Cross Talk

Being victors without victims

Russian philosopher Ivan Ilyin, who said that life was worth nothing without victory, led an investigation into the causes of the Russian revolution. He had termed the revolution as a tragedy and explained that "the weak, damaged self-respect" of Russians had created mutual distrust and suspicion between the state and the people. The authorities and the nobility constantly misused their power, and they did so by subverting the unity of the people. Ivan then gave his startling conclusion. The revolution didn't happen due to inequality of people. It happened because the educated upper classes didn't give spiritual guidance to the uneducated lower classes, which was their duty.
In this month of victory, we have every reason to think that our lives are worth living. We are a proud nation that fought a war and liberated this country. But there is something about us that has been increasingly snapping. Nothing is wrong in being a politically divided nation that we are. Even the Americans were divided last month when they elected the next president for their country.
Mature nations get divided, but come back together as quickly. That hasn't been true for us. Our divisions have made us more divisive. The events of the last few days have proved that we are like Rumpelstiltskin. The character from a German fairy tale, in a rage, drove his right foot so far into the ground that it sank in up to his waist; then in a passion he seized the left foot with both hands and tore himself in two.
Many of us are worried if this country is heading for a similar climax. I would like to believe it's but an extreme view marinated in despondency. But one cannot deny that our differences are growing wider and deeper. The rift is getting bigger. We are fiercely drifting.
What this nation faces today is called the Spotter's Dilemma. Spotters are people who clean stains on clothes. They are eager to remove a stain, but they must be careful that they don't damage the fabric. Most stains can be removed if treated quickly, which become permanent if left untreated. If we talk about 41 years of victory and 42 years of independence, we must also talk about the stubborn stains of our misguided politics that have been festering like an open wound.
Last Sunday, that wound bled again. Ruling party activists hacked to death an innocent pedestrian because they thought he was an enemy. Frame by frame it showed how stubbornly political hatred has stained our conscience. The victim looked just like those who assaulted him, young of age and identical in features. The assailants and their victim resembled two sides in a feuding family. Yet the killers kept on hitting him with cleavers and sticks as if it was for them a fight to finish.
If the leaders were watching on television, we don't know what must have gone through their minds. Did they clap or did they roar as if it was an episode of the fighting game series Mortal Kombat? Were they trying to assess how their fighting machines were hitting targets like the American commanders do from their command centre when drones strike faraway scenes of engagement?
In the creepiest way possible, the killing was reminiscent of another day in our history. On October 28, 2006 we watched the horror of a similar madness when a man was beaten to death and his killers danced on his lifeless body. These may be sneak previews of a coming attraction. Spark to spark starts a conflagration.
Who is to blame for it?
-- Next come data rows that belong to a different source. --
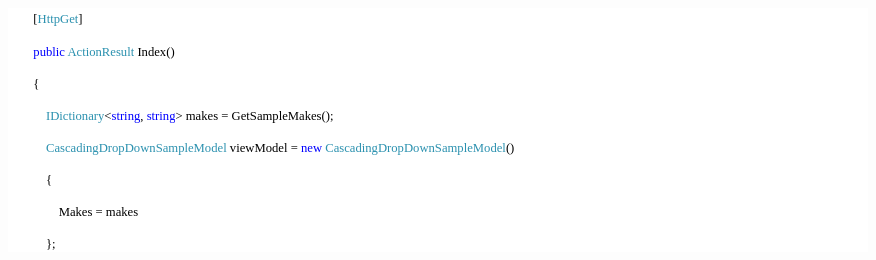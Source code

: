 <span style="font-size:9.5pt; font-family:Consolas; color:black; background:white"><span style="">&nbsp;&nbsp;&nbsp;&nbsp;&nbsp;&nbsp;&nbsp;
</span>[</span><span style="font-size:9.5pt; font-family:Consolas; color:#2B91AF; background:white">HttpGet</span><span style="font-size:9.5pt; font-family:Consolas; color:black; background:white">]
</span></p>
<p class="MsoNormal" style="margin-bottom:0in; margin-bottom:.0001pt; line-height:normal; text-autospace:none">
<span style="font-size:9.5pt; font-family:Consolas; color:black; background:white"><span style="">&nbsp;&nbsp;&nbsp;&nbsp;&nbsp;&nbsp;&nbsp;
</span></span><span style="font-size:9.5pt; font-family:Consolas; color:blue; background:white">public</span><span style="font-size:9.5pt; font-family:Consolas; color:black; background:white">
</span><span style="font-size:9.5pt; font-family:Consolas; color:#2B91AF; background:white">ActionResult</span><span style="font-size:9.5pt; font-family:Consolas; color:black; background:white"> Index()
</span></p>
<p class="MsoNormal" style="margin-bottom:0in; margin-bottom:.0001pt; line-height:normal; text-autospace:none">
<span style="font-size:9.5pt; font-family:Consolas; color:black; background:white"><span style="">&nbsp;&nbsp;&nbsp;&nbsp;&nbsp;&nbsp;&nbsp;
</span>{ </span></p>
<p class="MsoNormal" style="margin-bottom:0in; margin-bottom:.0001pt; line-height:normal; text-autospace:none">
<span style="font-size:9.5pt; font-family:Consolas; color:black; background:white"><span style="">&nbsp;&nbsp;&nbsp;&nbsp;&nbsp;&nbsp;&nbsp;&nbsp;&nbsp;&nbsp;&nbsp;
</span></span><span style="font-size:9.5pt; font-family:Consolas; color:#2B91AF; background:white">IDictionary</span><span style="font-size:9.5pt; font-family:Consolas; color:black; background:white">&lt;</span><span style="font-size:9.5pt; font-family:Consolas; color:blue; background:white">string</span><span style="font-size:9.5pt; font-family:Consolas; color:black; background:white">,
</span><span style="font-size:9.5pt; font-family:Consolas; color:blue; background:white">string</span><span style="font-size:9.5pt; font-family:Consolas; color:black; background:white">&gt; makes = GetSampleMakes();
</span></p>
<p class="MsoNormal" style="margin-bottom:0in; margin-bottom:.0001pt; line-height:normal; text-autospace:none">
<span style="font-size:9.5pt; font-family:Consolas; color:black; background:white"><span style="">&nbsp;&nbsp;&nbsp;&nbsp;&nbsp;&nbsp;&nbsp;&nbsp;&nbsp;&nbsp;&nbsp;
</span></span><span style="font-size:9.5pt; font-family:Consolas; color:#2B91AF; background:white">CascadingDropDownSampleModel</span><span style="font-size:9.5pt; font-family:Consolas; color:black; background:white"> viewModel =
</span><span style="font-size:9.5pt; font-family:Consolas; color:blue; background:white">new</span><span style="font-size:9.5pt; font-family:Consolas; color:black; background:white">
</span><span style="font-size:9.5pt; font-family:Consolas; color:#2B91AF; background:white">CascadingDropDownSampleModel</span><span style="font-size:9.5pt; font-family:Consolas; color:black; background:white">()
</span></p>
<p class="MsoNormal" style="margin-bottom:0in; margin-bottom:.0001pt; line-height:normal; text-autospace:none">
<span style="font-size:9.5pt; font-family:Consolas; color:black; background:white"><span style="">&nbsp;&nbsp;&nbsp;&nbsp;&nbsp;&nbsp;&nbsp;&nbsp;&nbsp;&nbsp;&nbsp;
</span>{ </span></p>
<p class="MsoNormal" style="margin-bottom:0in; margin-bottom:.0001pt; line-height:normal; text-autospace:none">
<span style="font-size:9.5pt; font-family:Consolas; color:black; background:white"><span style="">&nbsp;&nbsp;&nbsp;&nbsp;&nbsp;&nbsp;&nbsp;&nbsp;&nbsp;&nbsp;&nbsp;&nbsp;&nbsp;&nbsp;&nbsp;
</span>Makes = makes </span></p>
<p class="MsoNormal" style="margin-bottom:0in; margin-bottom:.0001pt; line-height:normal; text-autospace:none">
<span style="font-size:9.5pt; font-family:Consolas; color:black; background:white"><span style="">&nbsp;&nbsp;&nbsp;&nbsp;&nbsp;&nbsp;&nbsp;&nbsp;&nbsp;&nbsp;&nbsp;
</span>}; </span></p>
<p class="MsoNormal" style="margin-bottom:0in; margin-bottom:.0001pt; line-height:normal; text-autospace:none">
<span style="font-size:9.5pt; font-family:Consolas; color:black; background:white"></span></p>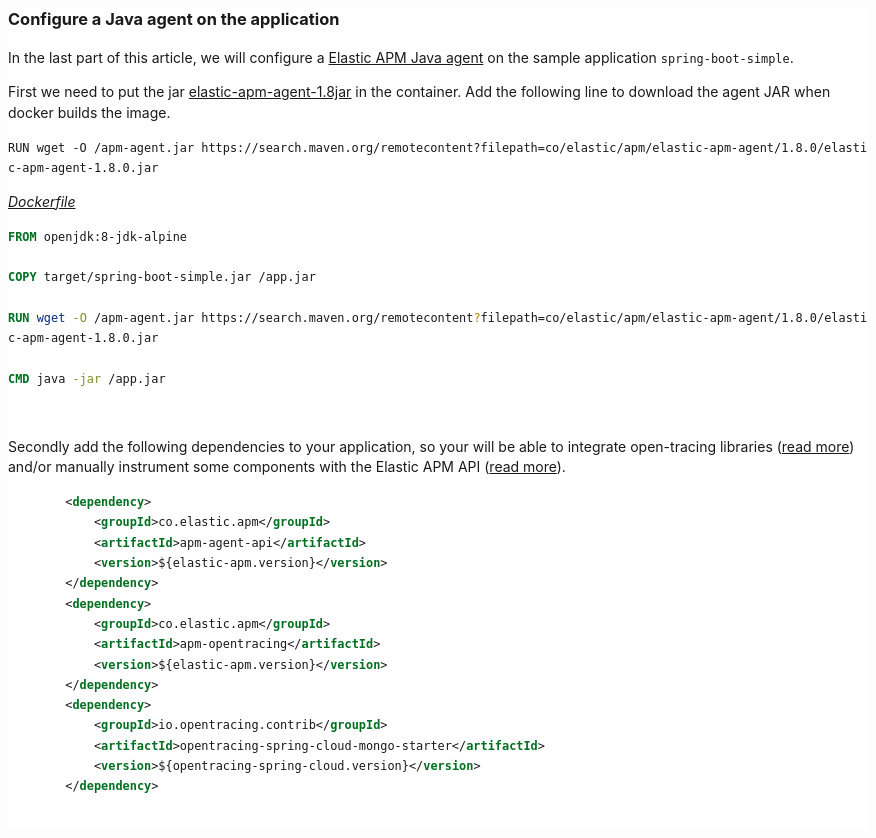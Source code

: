### Configure a Java agent on the application

In the last part of this article, we will configure a [Elastic APM Java agent](https://www.elastic.co/guide/en/apm/agent/java/current/intro.html) on the sample application `spring-boot-simple`.

First we need to put the jar [elastic-apm-agent-1.8jar](https://search.maven.org/remotecontent?filepath=co/elastic/apm/elastic-apm-agent/1.8.0/elastic-apm-agent-1.8.0.jar) in the container. Add the following line to download the agent JAR when docker builds the image.

```
RUN wget -O /apm-agent.jar https://search.maven.org/remotecontent?filepath=co/elastic/apm/elastic-apm-agent/1.8.0/elastic-apm-agent-1.8.0.jar
```


[*Dockerfile*](https://raw.githubusercontent.com/gjeanmart/kauri-content/master/spring-boot-simple/Dockerfile)

```dockerfile
FROM openjdk:8-jdk-alpine

COPY target/spring-boot-simple.jar /app.jar

RUN wget -O /apm-agent.jar https://search.maven.org/remotecontent?filepath=co/elastic/apm/elastic-apm-agent/1.8.0/elastic-apm-agent-1.8.0.jar

CMD java -jar /app.jar
```

<br />

Secondly add the following dependencies to your application, so your will be able to integrate open-tracing libraries ([read more](https://www.elastic.co/guide/en/apm/agent/java/master/opentracing-bridge.html)) and/or manually instrument some components with the Elastic APM API ([read more](https://www.elastic.co/guide/en/apm/agent/java/master/public-api.html)).

```xml
        <dependency>
            <groupId>co.elastic.apm</groupId>
            <artifactId>apm-agent-api</artifactId>
            <version>${elastic-apm.version}</version>
        </dependency>
        <dependency>
            <groupId>co.elastic.apm</groupId>
            <artifactId>apm-opentracing</artifactId>
            <version>${elastic-apm.version}</version>
        </dependency>
        <dependency>
            <groupId>io.opentracing.contrib</groupId>
            <artifactId>opentracing-spring-cloud-mongo-starter</artifactId>
            <version>${opentracing-spring-cloud.version}</version>
        </dependency>
```

<br />

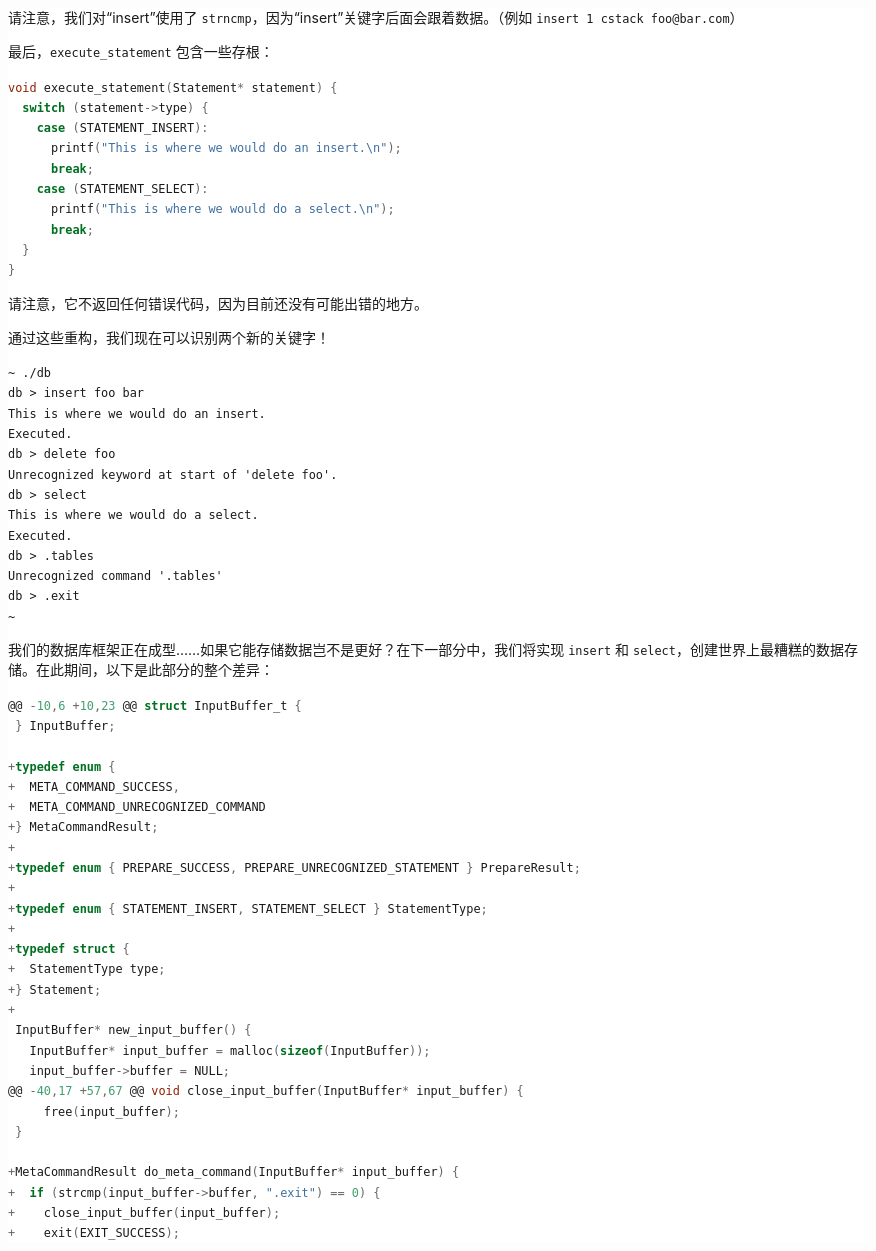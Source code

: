 
请注意，我们对“insert”使用了 `strncmp`，因为“insert”关键字后面会跟着数据。（例如 `insert 1 cstack foo@bar.com`）

最后，`execute_statement` 包含一些存根：

```c
void execute_statement(Statement* statement) {
  switch (statement->type) {
    case (STATEMENT_INSERT):
      printf("This is where we would do an insert.\n");
      break;
    case (STATEMENT_SELECT):
      printf("This is where we would do a select.\n");
      break;
  }
}
```

请注意，它不返回任何错误代码，因为目前还没有可能出错的地方。

通过这些重构，我们现在可以识别两个新的关键字！

```shell
~ ./db
db > insert foo bar
This is where we would do an insert.
Executed.
db > delete foo
Unrecognized keyword at start of 'delete foo'.
db > select
This is where we would do a select.
Executed.
db > .tables
Unrecognized command '.tables'
db > .exit
~
```

我们的数据库框架正在成型……如果它能存储数据岂不是更好？在下一部分中，我们将实现 `insert` 和 `select`，创建世界上最糟糕的数据存储。在此期间，以下是此部分的整个差异：

```c
@@ -10,6 +10,23 @@ struct InputBuffer_t {
 } InputBuffer;
 
+typedef enum {
+  META_COMMAND_SUCCESS,
+  META_COMMAND_UNRECOGNIZED_COMMAND
+} MetaCommandResult;
+
+typedef enum { PREPARE_SUCCESS, PREPARE_UNRECOGNIZED_STATEMENT } PrepareResult;
+
+typedef enum { STATEMENT_INSERT, STATEMENT_SELECT } StatementType;
+
+typedef struct {
+  StatementType type;
+} Statement;
+
 InputBuffer* new_input_buffer() {
   InputBuffer* input_buffer = malloc(sizeof(InputBuffer));
   input_buffer->buffer = NULL;
@@ -40,17 +57,67 @@ void close_input_buffer(InputBuffer* input_buffer) {
     free(input_buffer);
 }
 
+MetaCommandResult do_meta_command(InputBuffer* input_buffer) {
+  if (strcmp(input_buffer->buffer, ".exit") == 0) {
+    close_input_buffer(input_buffer);
+    exit(EXIT_SUCCESS);
```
Not the farmers, workers, beggars or people on the street. Instead, able-bodied men and women, who have education, clout and money, those who need power and those who need positions, those who treat this country like a proprietary pie for their fidgeting fingers, are responsible for it. What Ivan found wrong with the upper classes of Russia is certainly showing through these privileged people.
In their speeches, interviews, analyses, discussions, seminars, workshops, roundtables, writings, presentations, sophistication and sophistry, the upper classes of this country are misguiding their countrymen. They are deceiving and dividing their fellow citizens, usurping this country's future to build their own. Certainly, a day of reckoning is long overdue.
In two days time we shall celebrate our 41st Victory Day. What are we going to celebrate? Is it the freedom from subjugation, or the freedom to subjugate? US politician Harriet Woods explains the difference. "You can stand tall without standing on someone. You can be a victor without having victims," she said.
Forty-one years later our victory rings hollow. The martyrs didn't give their lives so that nothing should change between victors and their victims except that they speak the same language.

The writer is Editor, First News, and an opinion writer for The Daily Star.